>>

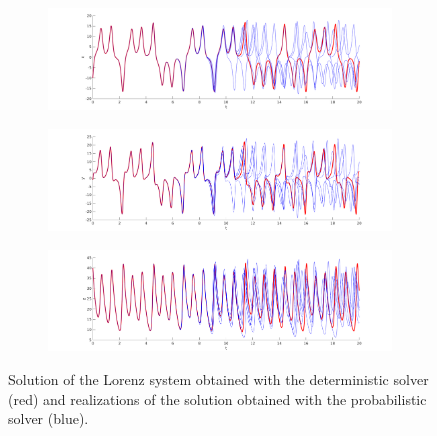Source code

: \begin{figure}[t]
	\centering
	\begin{subfigure}{1\linewidth}
		\includegraphics[width=1\linewidth]{plots/Lorenz_x.png}
	\end{subfigure}
	\begin{subfigure}{1\linewidth}
		\includegraphics[width=1\linewidth]{plots/Lorenz_y.png}
	\end{subfigure}
	\begin{subfigure}{1\linewidth}
		\includegraphics[width=1\linewidth]{plots/Lorenz_z.png}
	\end{subfigure}
	\caption{Solution of the Lorenz system obtained with the deterministic solver (red) and realizations of the solution obtained with the probabilistic solver (blue).}
	\label{fig:Lorenz}
\end{figure}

<<

● Action item: In full and without any pictures, print the listing above exactly.

● Problem solution:
Source code

: \begin{figure}[t]
	\centering
	\begin{subfigure}{1\linewidth}
		\includegraphics[width=1\linewidth]{plots/Lorenz_x.png}
	\end{subfigure}
	\begin{subfigure}{1\linewidth}
		\includegraphics[width=1\linewidth]{plots/Lorenz_y.png}
	\end{subfigure}
	\begin{subfigure}{1\linewidth}
		\includegraphics[width=1\linewidth]{plots/Lorenz_z.png}
	\end{subfigure}
	\caption{Solution of the Lorenz system obtained with the deterministic solver (red) and realizations of the solution obtained with the probabilistic solver (blue).}
	\label{fig:Lorenz}
\end{figure}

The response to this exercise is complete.